[Data excerpts]
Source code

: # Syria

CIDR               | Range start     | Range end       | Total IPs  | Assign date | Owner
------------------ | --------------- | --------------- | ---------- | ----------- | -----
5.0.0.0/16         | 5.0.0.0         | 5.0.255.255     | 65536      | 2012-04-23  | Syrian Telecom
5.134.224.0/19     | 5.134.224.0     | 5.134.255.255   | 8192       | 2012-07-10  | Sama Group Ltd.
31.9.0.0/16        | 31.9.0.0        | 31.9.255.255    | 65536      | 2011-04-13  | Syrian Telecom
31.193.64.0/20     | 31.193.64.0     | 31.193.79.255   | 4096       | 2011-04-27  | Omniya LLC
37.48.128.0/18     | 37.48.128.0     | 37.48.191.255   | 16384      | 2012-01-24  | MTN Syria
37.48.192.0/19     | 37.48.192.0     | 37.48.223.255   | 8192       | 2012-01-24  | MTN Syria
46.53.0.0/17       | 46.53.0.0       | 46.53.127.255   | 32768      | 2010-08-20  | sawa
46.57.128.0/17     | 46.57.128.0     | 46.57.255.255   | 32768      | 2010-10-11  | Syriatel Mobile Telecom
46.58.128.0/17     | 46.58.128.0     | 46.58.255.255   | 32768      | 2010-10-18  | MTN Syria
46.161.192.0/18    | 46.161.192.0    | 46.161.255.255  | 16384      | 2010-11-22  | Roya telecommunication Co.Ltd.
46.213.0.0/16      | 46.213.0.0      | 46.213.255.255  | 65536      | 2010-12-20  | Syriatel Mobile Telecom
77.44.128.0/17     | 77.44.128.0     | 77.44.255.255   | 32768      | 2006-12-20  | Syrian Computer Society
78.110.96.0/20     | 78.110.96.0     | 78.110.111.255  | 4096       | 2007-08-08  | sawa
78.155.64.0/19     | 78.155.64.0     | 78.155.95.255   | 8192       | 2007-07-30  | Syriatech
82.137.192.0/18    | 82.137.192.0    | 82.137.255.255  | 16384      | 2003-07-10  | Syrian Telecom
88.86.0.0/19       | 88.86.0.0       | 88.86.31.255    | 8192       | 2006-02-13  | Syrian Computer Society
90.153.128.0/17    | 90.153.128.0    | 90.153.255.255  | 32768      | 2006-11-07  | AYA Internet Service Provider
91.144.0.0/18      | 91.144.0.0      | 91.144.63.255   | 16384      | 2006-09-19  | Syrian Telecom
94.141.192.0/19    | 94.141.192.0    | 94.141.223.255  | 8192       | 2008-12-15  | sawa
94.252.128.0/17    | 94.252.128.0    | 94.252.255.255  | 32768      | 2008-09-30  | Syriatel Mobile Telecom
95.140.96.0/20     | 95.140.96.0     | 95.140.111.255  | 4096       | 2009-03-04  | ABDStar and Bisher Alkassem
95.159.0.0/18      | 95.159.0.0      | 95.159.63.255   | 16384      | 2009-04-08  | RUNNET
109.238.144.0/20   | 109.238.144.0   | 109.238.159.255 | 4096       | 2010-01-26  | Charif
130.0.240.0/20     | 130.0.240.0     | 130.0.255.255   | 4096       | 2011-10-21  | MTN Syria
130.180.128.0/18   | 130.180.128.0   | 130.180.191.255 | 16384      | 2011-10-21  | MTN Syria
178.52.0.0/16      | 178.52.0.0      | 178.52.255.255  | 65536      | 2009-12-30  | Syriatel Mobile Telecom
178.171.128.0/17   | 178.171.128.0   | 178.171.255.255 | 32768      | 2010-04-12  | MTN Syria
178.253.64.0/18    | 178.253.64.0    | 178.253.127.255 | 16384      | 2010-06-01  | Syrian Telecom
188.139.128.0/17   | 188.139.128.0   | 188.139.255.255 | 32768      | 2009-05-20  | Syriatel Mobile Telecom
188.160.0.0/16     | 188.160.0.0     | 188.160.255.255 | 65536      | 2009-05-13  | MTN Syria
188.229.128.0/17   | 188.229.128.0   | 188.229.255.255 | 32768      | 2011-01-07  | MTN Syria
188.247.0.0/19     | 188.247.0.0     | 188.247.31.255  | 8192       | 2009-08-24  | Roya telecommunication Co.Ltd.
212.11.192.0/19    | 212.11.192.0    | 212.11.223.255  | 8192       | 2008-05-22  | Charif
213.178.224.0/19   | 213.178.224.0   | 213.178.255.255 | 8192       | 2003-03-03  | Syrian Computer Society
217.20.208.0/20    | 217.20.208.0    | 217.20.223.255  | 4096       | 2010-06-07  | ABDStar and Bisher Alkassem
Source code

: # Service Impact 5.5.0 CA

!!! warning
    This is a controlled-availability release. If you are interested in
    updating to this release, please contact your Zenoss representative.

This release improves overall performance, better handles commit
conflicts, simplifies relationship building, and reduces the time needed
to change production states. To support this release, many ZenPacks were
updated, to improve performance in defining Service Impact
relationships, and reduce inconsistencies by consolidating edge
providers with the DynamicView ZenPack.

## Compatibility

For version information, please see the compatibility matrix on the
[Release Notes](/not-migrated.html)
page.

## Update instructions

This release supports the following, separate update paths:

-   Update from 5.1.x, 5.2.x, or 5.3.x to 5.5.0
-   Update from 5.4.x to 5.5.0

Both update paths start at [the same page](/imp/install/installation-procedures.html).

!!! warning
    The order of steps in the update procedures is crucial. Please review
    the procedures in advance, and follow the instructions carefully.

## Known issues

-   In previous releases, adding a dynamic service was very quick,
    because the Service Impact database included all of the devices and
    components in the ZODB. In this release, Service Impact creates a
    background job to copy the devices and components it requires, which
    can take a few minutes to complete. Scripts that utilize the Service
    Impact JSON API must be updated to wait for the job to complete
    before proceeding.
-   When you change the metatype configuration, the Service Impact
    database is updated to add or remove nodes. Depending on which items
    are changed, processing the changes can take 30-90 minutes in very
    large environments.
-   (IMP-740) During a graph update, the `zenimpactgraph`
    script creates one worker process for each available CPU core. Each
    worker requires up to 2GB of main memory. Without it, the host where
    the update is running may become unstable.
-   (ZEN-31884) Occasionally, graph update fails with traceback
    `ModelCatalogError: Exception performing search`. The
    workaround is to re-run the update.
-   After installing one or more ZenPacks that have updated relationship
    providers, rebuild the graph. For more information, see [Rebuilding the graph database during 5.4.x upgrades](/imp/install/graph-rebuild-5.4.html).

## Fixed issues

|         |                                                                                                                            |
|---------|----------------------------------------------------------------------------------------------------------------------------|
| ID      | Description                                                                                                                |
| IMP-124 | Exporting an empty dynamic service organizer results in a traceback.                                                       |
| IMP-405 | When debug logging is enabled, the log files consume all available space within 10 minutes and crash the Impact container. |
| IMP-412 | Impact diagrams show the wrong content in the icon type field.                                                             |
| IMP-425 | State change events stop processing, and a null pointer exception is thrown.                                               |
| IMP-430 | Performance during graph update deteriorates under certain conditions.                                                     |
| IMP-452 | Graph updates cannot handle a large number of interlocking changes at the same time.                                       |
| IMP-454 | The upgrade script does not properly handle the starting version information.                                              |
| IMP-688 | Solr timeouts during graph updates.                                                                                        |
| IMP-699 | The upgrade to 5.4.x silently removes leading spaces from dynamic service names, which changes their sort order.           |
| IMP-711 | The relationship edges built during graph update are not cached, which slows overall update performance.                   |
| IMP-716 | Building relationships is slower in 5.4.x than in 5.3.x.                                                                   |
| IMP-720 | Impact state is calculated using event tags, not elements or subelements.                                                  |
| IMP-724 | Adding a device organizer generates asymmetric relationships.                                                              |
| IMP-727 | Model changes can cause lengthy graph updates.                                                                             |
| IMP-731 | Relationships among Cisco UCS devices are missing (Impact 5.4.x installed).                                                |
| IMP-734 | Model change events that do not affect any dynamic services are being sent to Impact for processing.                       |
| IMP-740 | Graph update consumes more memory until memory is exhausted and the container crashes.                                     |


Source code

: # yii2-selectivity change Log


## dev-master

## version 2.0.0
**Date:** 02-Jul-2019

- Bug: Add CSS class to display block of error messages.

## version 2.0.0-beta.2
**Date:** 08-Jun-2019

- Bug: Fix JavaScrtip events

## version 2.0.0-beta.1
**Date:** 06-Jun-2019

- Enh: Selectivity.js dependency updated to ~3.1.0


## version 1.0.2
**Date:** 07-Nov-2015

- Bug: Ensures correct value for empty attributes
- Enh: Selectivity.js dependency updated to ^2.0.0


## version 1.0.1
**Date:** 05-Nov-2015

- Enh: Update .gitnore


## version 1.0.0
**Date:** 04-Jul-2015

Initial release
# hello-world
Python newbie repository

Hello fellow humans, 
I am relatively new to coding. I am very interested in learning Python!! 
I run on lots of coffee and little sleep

• _Work task_
In the records above, find the line containing "- Enh: Selectivity.js dependency updated to ^2.0.0"; please retype it and every line after it through the last line, exactly and with nothing else.

• _Answer section_
- Enh: Selectivity.js dependency updated to ^2.0.0


## version 1.0.1
**Date:** 05-Nov-2015

- Enh: Update .gitnore


## version 1.0.0
**Date:** 04-Jul-2015

Initial release
# hello-world
Python newbie repository

Hello fellow humans, 
I am relatively new to coding. I am very interested in learning Python!! 
I run on lots of coffee and little sleep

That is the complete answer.